Optimizing ADC Read

rp181 · Post by **rp181** » Tue Dec 30, 2014 7:12 pm

Hi guys,

In my current project, it's gotten to the point of reading 2x parallel ADCs (AD7938) is the bottleneck in the operating speed. I'm posting here to see if anyone has ideas to speed up reading. The ADC is capable of 1.5 MSPS, but i'm achieving a read rate of about half that.

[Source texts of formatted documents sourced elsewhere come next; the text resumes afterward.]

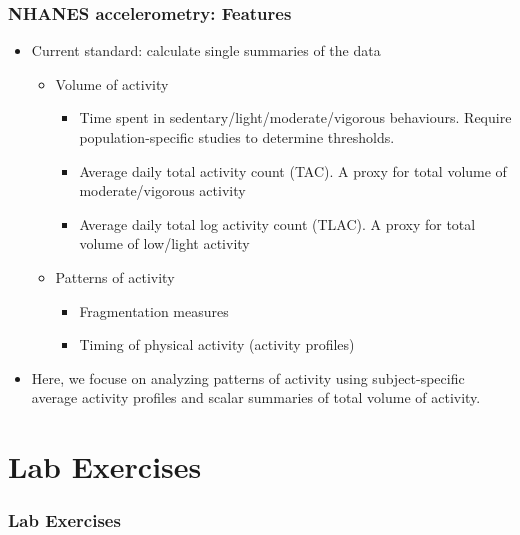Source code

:\documentclass[10pt]{beamer}\usepackage[]{graphicx}\usepackage[]{color}
\begin{document}
\begin{frame}
\frametitle{NHANES accelerometry: Features}
\begin{itemize}
\item Current standard: calculate single summaries of the data
    \begin{itemize}
    \item Volume of activity\footnotemark
        \begin{itemize}
        \item Time spent in sedentary/light/moderate/vigorous behaviours. Require population-specific studies to determine thresholds.
        \item Average daily total activity count (TAC). A proxy for total volume of moderate/vigorous activity
        \item Average daily total log activity count (TLAC). A proxy for total volume of low/light activity
        \end{itemize}
    \item Patterns of activity
        \begin{itemize}
        \item Fragmentation measures\footnotemark
        \item Timing of physical activity (activity profiles)
        \end{itemize}
    \end{itemize}
\item Here, we focuse on analyzing patterns of activity using subject-specific average activity profiles and scalar summaries of total volume of activity. 
\end{itemize}


\end{frame}




\subsection{}


















\section{Lab Exercises}

\begin{frame}
\frametitle{Lab Exercises}

\end{frame}
\end{document}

Physically speaking, there are 2 ADCs that share a 12b data bus (3 4b ports), RD, and WR, and each with a CS pin. An extended channel of 0-15 passed into the function translates into channel 0-7 for either adc0 or adc1.

Code: Select all

unsigned int CLOCK_OUTPUT = 0xF5555555;

void initADC(ADCPair &adc) {
    //25.5 MHz max square wave for ADC
    configure_clock_rate(adc.clkBlk, 100, 2);
    configure_out_port(adc.clk, adc.clkBlk, 1);
    start_clock(adc.clkBlk);

    adc.convst <: 1;
    adc.cs[0] <: 1; //ADC0 chip select
    adc.cs[1] <: 1; //ADC1 chip select
    adc.clk <: 1;
    adc.wr <: 1;
    adc.rd <: 1;
}

inline int readADC(ADCPair &adc, Bus12b &bus, int exChan) {
    int data;
    int msb, mid, lsb;
    //Convert extended channel 0-15 to adc number and channel 0-7
    int adcNum = exChan > 7;
    int channel = exChan - adcNum * 8;
    //Based on ADC registers
    int output = channel << 5;

    //Write the channel to read
    adc.cs[adcNum] <: 0;
    adc.wr <: 0;

    bus.msb <: (output >> 8);
    bus.mid <: ((output >> 4) & 0b1111);
    bus.lsb <: (output & 0b1111);

    adc.wr <: 1;
    adc.cs[adcNum] <: 1;

    //Conversion
    adc.convst <: 0;
    adc.clk <: CLOCK_OUTPUT; //At least 14 pulses required
    sync(adc.clk);
    adc.convst <: 1;
    //Read
    adc.cs[adcNum] <: 0;
    adc.rd <: 0;
    adc.rd <: 0;
    adc.rd <: 0; //At least 30ns low

    bus.msb :> msb;
    bus.mid :> mid;
    bus.lsb :> lsb;

    data = ((msb << 8) + (mid << 4) + lsb);

    adc.cs[adcNum] <: 1;
    adc.rd <: 1;

    return data;
}

Any insight would be great!

mon2 · Post by **mon2** » Wed Dec 31, 2014 2:11 pm

Hi. A few comments...

Code: Select all

    //25.5 MHz max square wave for ADC
    configure_clock_rate(adc.clkBlk, 100, 2);

Does that not equate to 50 Mhz for the clock rate ? The max for the ADC is 25.5 Mhz so this should be:

Code: Select all

    //25.5 MHz max square wave for ADC
    configure_clock_rate(adc.clkBlk, 100, 4);

or is it that your manually created pulse train via the following bit pattern and a 50 Mhz clock rate for the clock to the ADC results in 25 Mhz ?

Code: Select all

unsigned int CLOCK_OUTPUT = 0xF5555555;

Please confirm the true clock present at the ADC's clock input with your logic analyzer.

Code: Select all

adc.clk <: CLOCK_OUTPUT; //At least 14 pulses required

so, manually clocking out, 1 bit at a time, the following bit pattern:

(ie. 28 bits of 'adc.clock')

Code: Select all

adc.clk <: b1111 0101 0101 0101 0101 0101 0101 0101; //At least 14 pulses required

Could this not be reduced to 16 bits ? Best to confirm if the above bit pattern results in the required max value of 25 mhz clock to the ADC.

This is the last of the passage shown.